I always loved 'Decisive Battle' in FF6. There is a few more I like, but they have already been mentioned.


----------



## Louisiana (Dec 11, 2008)

To everyone writing about Twilight Princess: Since when is Zelda an RPG?


----------



## Earl (Dec 11, 2008)

I love the final fantasy 7 mini boss theme *head bangs*

*Posts merged*



			
				Louisiana said:
			
		

> To everyone writing about Twilight Princess: Since when is Zelda an RPG?




....Since always?


----------



## Seven (Dec 12, 2008)

Earl said:
			
		

> I love the final fantasy 7 mini boss theme *head bangs*
> 
> *Posts merged*
> 
> ...


It was never an RPG. It was always action/adventure. :|


----------



## Mei-o (Dec 12, 2008)

Worst: One-winged Angel


----------



## juntok_abot (Dec 12, 2008)

best: final fantasy


----------



## Drift Monkey (Dec 12, 2008)

Final Fantasy VI - Battle Theme and Decisive Battle = win!


----------



## Rod (Dec 12, 2008)

My personal favorite might just be Battle Against Culex from Super Mario RPG, that in a manner it's almost the same as Battle 2 of Final Fantasy IV. I just love that battle theme so much. The Mother series also had some astouding battle music in all of its three games.

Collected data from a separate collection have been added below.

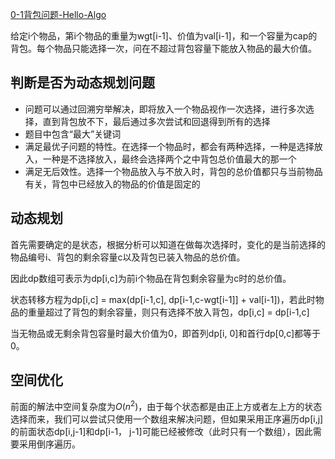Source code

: [0-1背包问题-Hello-Algo](https://www.hello-algo.com/chapter_dynamic_programming/knapsack_problem/)

给定i个物品，第i个物品的重量为wgt[i-1]、价值为val[i-1]，和一个容量为cap的背包。每个物品只能选择一次，问在不超过背包容量下能放入物品的最大价值。

## 判断是否为动态规划问题

- 问题可以通过回溯穷举解决，即将放入一个物品视作一次选择，进行多次选择，直到背包放不下，最后通过多次尝试和回退得到所有的选择
- 题目中包含“最大”关键词
- 满足最优子问题的特性。在选择一个物品时，都会有两种选择，一种是选择放入，一种是不选择放入，最终会选择两个之中背包总价值最大的那一个
- 满足无后效性。选择一个物品放入与不放入时，背包的总价值都只与当前物品有关，背包中已经放入的物品的价值是固定的


## 动态规划

首先需要确定的是状态，根据分析可以知道在做每次选择时，变化的是当前选择的物品编号i、背包的剩余容量c以及背包已装入物品的总价值。

因此dp数组可表示为dp[i,c]为前i个物品在背包剩余容量为c时的总价值。

状态转移方程为dp[i,c] = max(dp[i-1,c], dp[i-1,c-wgt[i-1]] + val[i-1])，若此时物品的重量超过了背包的剩余容量，则只有选择不放入背包，dp[i,c] = dp[i-1,c]

当无物品或无剩余背包容量时最大价值为0，即首列dp[i, 0]和首行dp[0,c]都等于0。

## 空间优化

前面的解法中空间复杂度为$O(n^2)$，由于每个状态都是由正上方或者左上方的状态选择而来，我们可以尝试只使用一个数组来解决问题，但如果采用正序遍历dp[i,j]的前面状态dp[i,j-1]和dp[i-1， j-1]可能已经被修改（此时只有一个数组），因此需要采用倒序遍历。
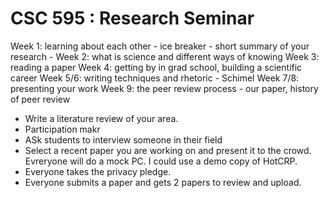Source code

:# CSC 595 : Research Seminar

Week 1: learning about each other
         - ice  breaker
         - short summary of your research
         - 
Week 2: what is science and different ways  of knowing
Week 3: reading a paper
Week 4: getting by in grad school, building a scientific career
Week 5/6: writing techniques and rhetoric
        - Schimel
Week 7/8: presenting your work
Week 9: the peer review process
            - our paper, history of peer review


- Write a literature review of your area.
- Participation makr
- ASk students to interview someone in their field
- Select a recent paper you are working on and present it to the crowd. Evreryone will do a mock PC. I could use a demo copy of HotCRP.
- Everyone takes the privacy pledge.
- Everyone submits a paper and gets 2 papers to review and upload.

My personal dislikes... well, I really despise Final Fantasy VI main battle's theme for some reason, and this has held me back from making another playthough quite a few times. I guess the music ITSELF isn't bad, but... I dunno, personally, I absolutely know I can't stand it.
Golden Sun's battle themes felt pretty annoying to me, as well.


----------



## viagra (Dec 23, 2008)

Hello, I agree with you! viagra


----------



## Private|Par (Dec 24, 2008)

HBK said:
			
		

> Golden Sun, awesome music there for the "gem" of the GBA.




Completely agree with you, HBK. The GS music was awesome, I've got an orchestral version of the "overworld" theme and it's stunning.


----------



## Law (Dec 24, 2008)

There's a lot of good ones, I can't really think of any bad ones.

In terms of good ones that come to mind, I can only think of two at the moment.

Burn My Dread -Last Battle-   - Persona 3
Battle With Gilgamesh           - FF V


----------



## Goshogun1 (Dec 28, 2008)

Worst. Popolcrois I, import PSX, any of the battle themes. They sound good at first, but loop after 15 or so seconds. Drove me insane! 

Best for me is "The Extreme" from Final Fantasy VIII. Really makes me want to fight an epic battle. Another winner is "Sealed" from Breath of Fire: Dragon Quarter. Simply amazing, yet quite short, and hardly much of a battle, but damn, its one of the best fight themes ever made IMO.


----------



## Raiser (Dec 28, 2008)

Best: Final Fantasy IX Battle Theme!!


----------